▶ [TRY IT] The answer must be an exact copy of the entries below, with no images in it.

▶ [SOURCE DATA]

★ ★ ★ ★ ★

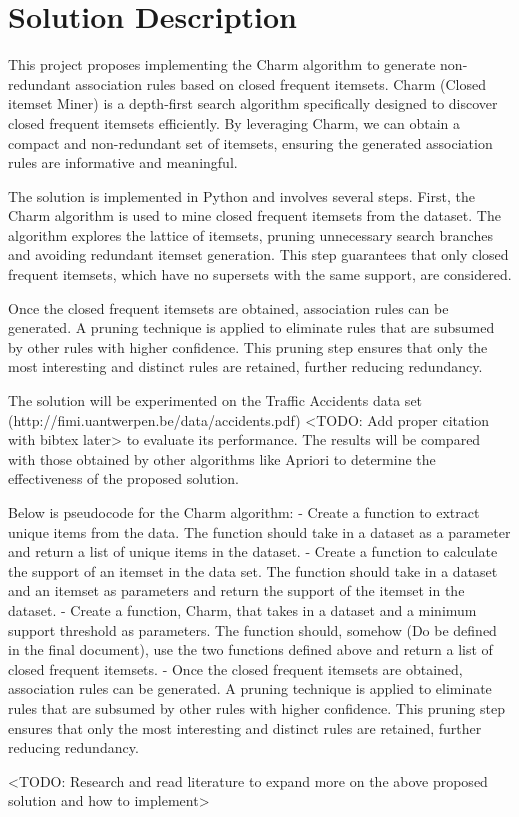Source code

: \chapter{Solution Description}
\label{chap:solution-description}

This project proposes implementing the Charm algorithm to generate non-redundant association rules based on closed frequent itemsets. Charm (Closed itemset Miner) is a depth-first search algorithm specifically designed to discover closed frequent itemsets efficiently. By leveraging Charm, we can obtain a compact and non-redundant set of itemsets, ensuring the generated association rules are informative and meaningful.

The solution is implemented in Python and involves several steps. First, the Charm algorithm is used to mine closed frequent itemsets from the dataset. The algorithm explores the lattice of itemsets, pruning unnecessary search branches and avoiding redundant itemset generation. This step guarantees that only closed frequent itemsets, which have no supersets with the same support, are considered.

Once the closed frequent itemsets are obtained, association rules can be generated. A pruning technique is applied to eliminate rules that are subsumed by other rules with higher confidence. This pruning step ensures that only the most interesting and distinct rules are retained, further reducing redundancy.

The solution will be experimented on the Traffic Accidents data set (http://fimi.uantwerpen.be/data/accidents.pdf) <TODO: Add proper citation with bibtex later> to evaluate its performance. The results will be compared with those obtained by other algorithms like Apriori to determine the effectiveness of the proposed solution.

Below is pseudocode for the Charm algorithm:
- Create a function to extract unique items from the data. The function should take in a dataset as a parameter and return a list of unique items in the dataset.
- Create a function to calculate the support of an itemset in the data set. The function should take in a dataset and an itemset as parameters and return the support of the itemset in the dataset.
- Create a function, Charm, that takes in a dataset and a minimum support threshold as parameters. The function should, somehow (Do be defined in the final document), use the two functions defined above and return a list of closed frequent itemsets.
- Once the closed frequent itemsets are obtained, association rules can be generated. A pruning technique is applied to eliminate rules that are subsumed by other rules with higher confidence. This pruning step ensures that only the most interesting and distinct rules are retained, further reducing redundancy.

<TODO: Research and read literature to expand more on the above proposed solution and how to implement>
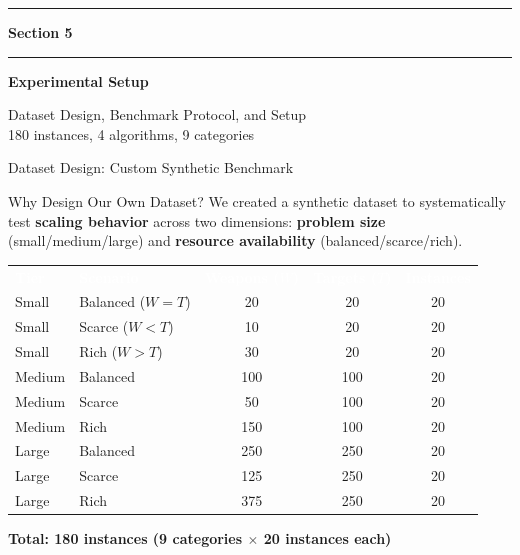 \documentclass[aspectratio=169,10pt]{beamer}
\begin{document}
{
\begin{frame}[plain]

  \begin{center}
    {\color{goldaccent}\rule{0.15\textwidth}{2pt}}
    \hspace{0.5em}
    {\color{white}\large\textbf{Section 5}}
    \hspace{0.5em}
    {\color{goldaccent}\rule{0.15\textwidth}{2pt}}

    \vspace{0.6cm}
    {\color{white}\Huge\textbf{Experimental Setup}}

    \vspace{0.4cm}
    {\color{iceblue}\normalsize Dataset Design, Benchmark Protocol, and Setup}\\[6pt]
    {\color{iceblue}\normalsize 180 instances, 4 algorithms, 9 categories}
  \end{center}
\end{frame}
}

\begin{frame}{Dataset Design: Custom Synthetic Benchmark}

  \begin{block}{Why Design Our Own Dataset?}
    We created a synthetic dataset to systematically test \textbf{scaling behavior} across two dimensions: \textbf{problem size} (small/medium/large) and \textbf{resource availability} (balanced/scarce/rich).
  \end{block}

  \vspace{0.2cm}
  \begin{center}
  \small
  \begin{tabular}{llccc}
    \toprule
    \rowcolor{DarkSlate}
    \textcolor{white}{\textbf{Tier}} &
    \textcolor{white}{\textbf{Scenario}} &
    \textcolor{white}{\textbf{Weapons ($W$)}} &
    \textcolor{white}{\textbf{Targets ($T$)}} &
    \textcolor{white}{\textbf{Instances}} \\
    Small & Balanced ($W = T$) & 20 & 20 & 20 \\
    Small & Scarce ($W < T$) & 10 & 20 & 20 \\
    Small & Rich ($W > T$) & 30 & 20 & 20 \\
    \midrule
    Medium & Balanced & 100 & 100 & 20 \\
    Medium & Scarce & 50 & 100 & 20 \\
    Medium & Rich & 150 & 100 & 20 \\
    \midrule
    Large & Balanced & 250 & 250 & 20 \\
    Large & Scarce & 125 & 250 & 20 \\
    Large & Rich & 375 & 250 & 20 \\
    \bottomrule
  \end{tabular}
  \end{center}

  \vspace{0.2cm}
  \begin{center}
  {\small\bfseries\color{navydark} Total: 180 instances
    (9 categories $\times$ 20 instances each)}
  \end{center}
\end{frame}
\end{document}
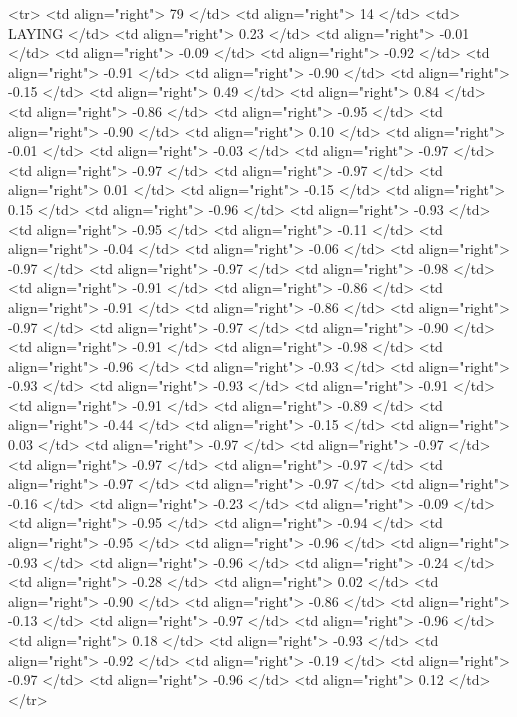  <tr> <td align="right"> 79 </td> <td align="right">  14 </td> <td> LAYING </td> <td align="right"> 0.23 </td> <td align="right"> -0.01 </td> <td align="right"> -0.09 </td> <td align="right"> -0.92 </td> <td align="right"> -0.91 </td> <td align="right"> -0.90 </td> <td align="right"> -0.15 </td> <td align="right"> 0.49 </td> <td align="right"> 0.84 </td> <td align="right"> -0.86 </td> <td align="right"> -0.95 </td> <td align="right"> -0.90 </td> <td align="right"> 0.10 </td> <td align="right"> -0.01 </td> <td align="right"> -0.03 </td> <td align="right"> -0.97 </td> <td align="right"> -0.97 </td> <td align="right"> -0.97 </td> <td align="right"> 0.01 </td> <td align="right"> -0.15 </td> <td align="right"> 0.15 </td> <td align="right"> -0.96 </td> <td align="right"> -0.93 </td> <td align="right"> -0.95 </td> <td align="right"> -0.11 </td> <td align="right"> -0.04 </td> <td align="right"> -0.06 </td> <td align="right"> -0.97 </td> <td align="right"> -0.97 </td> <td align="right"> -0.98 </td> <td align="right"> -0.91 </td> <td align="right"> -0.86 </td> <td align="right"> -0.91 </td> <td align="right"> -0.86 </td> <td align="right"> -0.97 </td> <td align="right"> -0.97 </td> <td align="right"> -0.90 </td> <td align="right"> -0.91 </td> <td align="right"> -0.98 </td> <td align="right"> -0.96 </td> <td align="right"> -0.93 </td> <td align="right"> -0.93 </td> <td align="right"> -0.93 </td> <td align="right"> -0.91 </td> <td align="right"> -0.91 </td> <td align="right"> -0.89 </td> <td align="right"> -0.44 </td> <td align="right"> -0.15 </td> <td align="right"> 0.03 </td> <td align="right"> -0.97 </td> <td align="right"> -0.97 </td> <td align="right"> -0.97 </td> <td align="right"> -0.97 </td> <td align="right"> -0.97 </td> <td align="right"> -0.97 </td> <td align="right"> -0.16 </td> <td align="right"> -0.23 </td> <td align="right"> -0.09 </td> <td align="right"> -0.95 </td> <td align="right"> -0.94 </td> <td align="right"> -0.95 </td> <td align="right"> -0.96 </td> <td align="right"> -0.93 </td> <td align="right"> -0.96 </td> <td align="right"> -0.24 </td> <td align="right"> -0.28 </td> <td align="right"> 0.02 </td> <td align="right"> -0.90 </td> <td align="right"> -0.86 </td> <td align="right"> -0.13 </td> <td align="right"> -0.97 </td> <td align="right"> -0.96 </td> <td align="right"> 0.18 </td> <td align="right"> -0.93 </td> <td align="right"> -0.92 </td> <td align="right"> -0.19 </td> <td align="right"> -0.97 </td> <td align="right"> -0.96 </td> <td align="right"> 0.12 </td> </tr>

★ ★ ★ ★ ★

▶ [WRITTEN SOLUTION]
Source code

: \chapter{Solution Description}
\label{chap:solution-description}

This project proposes implementing the Charm algorithm to generate non-redundant association rules based on closed frequent itemsets. Charm (Closed itemset Miner) is a depth-first search algorithm specifically designed to discover closed frequent itemsets efficiently. By leveraging Charm, we can obtain a compact and non-redundant set of itemsets, ensuring the generated association rules are informative and meaningful.

The solution is implemented in Python and involves several steps. First, the Charm algorithm is used to mine closed frequent itemsets from the dataset. The algorithm explores the lattice of itemsets, pruning unnecessary search branches and avoiding redundant itemset generation. This step guarantees that only closed frequent itemsets, which have no supersets with the same support, are considered.

Once the closed frequent itemsets are obtained, association rules can be generated. A pruning technique is applied to eliminate rules that are subsumed by other rules with higher confidence. This pruning step ensures that only the most interesting and distinct rules are retained, further reducing redundancy.

The solution will be experimented on the Traffic Accidents data set (http://fimi.uantwerpen.be/data/accidents.pdf) <TODO: Add proper citation with bibtex later> to evaluate its performance. The results will be compared with those obtained by other algorithms like Apriori to determine the effectiveness of the proposed solution.

Below is pseudocode for the Charm algorithm:
- Create a function to extract unique items from the data. The function should take in a dataset as a parameter and return a list of unique items in the dataset.
- Create a function to calculate the support of an itemset in the data set. The function should take in a dataset and an itemset as parameters and return the support of the itemset in the dataset.
- Create a function, Charm, that takes in a dataset and a minimum support threshold as parameters. The function should, somehow (Do be defined in the final document), use the two functions defined above and return a list of closed frequent itemsets.
- Once the closed frequent itemsets are obtained, association rules can be generated. A pruning technique is applied to eliminate rules that are subsumed by other rules with higher confidence. This pruning step ensures that only the most interesting and distinct rules are retained, further reducing redundancy.

<TODO: Research and read literature to expand more on the above proposed solution and how to implement>
 \documentclass[aspectratio=169,10pt]{beamer}
\begin{document}
{
\begin{frame}[plain]

  \begin{center}
    {\color{goldaccent}\rule{0.15\textwidth}{2pt}}
    \hspace{0.5em}
    {\color{white}\large\textbf{Section 5}}
    \hspace{0.5em}
    {\color{goldaccent}\rule{0.15\textwidth}{2pt}}

    \vspace{0.6cm}
    {\color{white}\Huge\textbf{Experimental Setup}}

    \vspace{0.4cm}
    {\color{iceblue}\normalsize Dataset Design, Benchmark Protocol, and Setup}\\[6pt]
    {\color{iceblue}\normalsize 180 instances, 4 algorithms, 9 categories}
  \end{center}
\end{frame}
}

\begin{frame}{Dataset Design: Custom Synthetic Benchmark}

  \begin{block}{Why Design Our Own Dataset?}
    We created a synthetic dataset to systematically test \textbf{scaling behavior} across two dimensions: \textbf{problem size} (small/medium/large) and \textbf{resource availability} (balanced/scarce/rich).
  \end{block}

  \vspace{0.2cm}
  \begin{center}
  \small
  \begin{tabular}{llccc}
    \toprule
    \rowcolor{DarkSlate}
    \textcolor{white}{\textbf{Tier}} &
    \textcolor{white}{\textbf{Scenario}} &
    \textcolor{white}{\textbf{Weapons ($W$)}} &
    \textcolor{white}{\textbf{Targets ($T$)}} &
    \textcolor{white}{\textbf{Instances}} \\
    Small & Balanced ($W = T$) & 20 & 20 & 20 \\
    Small & Scarce ($W < T$) & 10 & 20 & 20 \\
    Small & Rich ($W > T$) & 30 & 20 & 20 \\
    \midrule
    Medium & Balanced & 100 & 100 & 20 \\
    Medium & Scarce & 50 & 100 & 20 \\
    Medium & Rich & 150 & 100 & 20 \\
    \midrule
    Large & Balanced & 250 & 250 & 20 \\
    Large & Scarce & 125 & 250 & 20 \\
    Large & Rich & 375 & 250 & 20 \\
    \bottomrule
  \end{tabular}
  \end{center}

  \vspace{0.2cm}
  \begin{center}
  {\small\bfseries\color{navydark} Total: 180 instances
    (9 categories $\times$ 20 instances each)}
  \end{center}
\end{frame}
\end{document}
  <tr> <td align="right"> 79 </td> <td align="right">  14 </td> <td> LAYING </td> <td align="right"> 0.23 </td> <td align="right"> -0.01 </td> <td align="right"> -0.09 </td> <td align="right"> -0.92 </td> <td align="right"> -0.91 </td> <td align="right"> -0.90 </td> <td align="right"> -0.15 </td> <td align="right"> 0.49 </td> <td align="right"> 0.84 </td> <td align="right"> -0.86 </td> <td align="right"> -0.95 </td> <td align="right"> -0.90 </td> <td align="right"> 0.10 </td> <td align="right"> -0.01 </td> <td align="right"> -0.03 </td> <td align="right"> -0.97 </td> <td align="right"> -0.97 </td> <td align="right"> -0.97 </td> <td align="right"> 0.01 </td> <td align="right"> -0.15 </td> <td align="right"> 0.15 </td> <td align="right"> -0.96 </td> <td align="right"> -0.93 </td> <td align="right"> -0.95 </td> <td align="right"> -0.11 </td> <td align="right"> -0.04 </td> <td align="right"> -0.06 </td> <td align="right"> -0.97 </td> <td align="right"> -0.97 </td> <td align="right"> -0.98 </td> <td align="right"> -0.91 </td> <td align="right"> -0.86 </td> <td align="right"> -0.91 </td> <td align="right"> -0.86 </td> <td align="right"> -0.97 </td> <td align="right"> -0.97 </td> <td align="right"> -0.90 </td> <td align="right"> -0.91 </td> <td align="right"> -0.98 </td> <td align="right"> -0.96 </td> <td align="right"> -0.93 </td> <td align="right"> -0.93 </td> <td align="right"> -0.93 </td> <td align="right"> -0.91 </td> <td align="right"> -0.91 </td> <td align="right"> -0.89 </td> <td align="right"> -0.44 </td> <td align="right"> -0.15 </td> <td align="right"> 0.03 </td> <td align="right"> -0.97 </td> <td align="right"> -0.97 </td> <td align="right"> -0.97 </td> <td align="right"> -0.97 </td> <td align="right"> -0.97 </td> <td align="right"> -0.97 </td> <td align="right"> -0.16 </td> <td align="right"> -0.23 </td> <td align="right"> -0.09 </td> <td align="right"> -0.95 </td> <td align="right"> -0.94 </td> <td align="right"> -0.95 </td> <td align="right"> -0.96 </td> <td align="right"> -0.93 </td> <td align="right"> -0.96 </td> <td align="right"> -0.24 </td> <td align="right"> -0.28 </td> <td align="right"> 0.02 </td> <td align="right"> -0.90 </td> <td align="right"> -0.86 </td> <td align="right"> -0.13 </td> <td align="right"> -0.97 </td> <td align="right"> -0.96 </td> <td align="right"> 0.18 </td> <td align="right"> -0.93 </td> <td align="right"> -0.92 </td> <td align="right"> -0.19 </td> <td align="right"> -0.97 </td> <td align="right"> -0.96 </td> <td align="right"> 0.12 </td> </tr>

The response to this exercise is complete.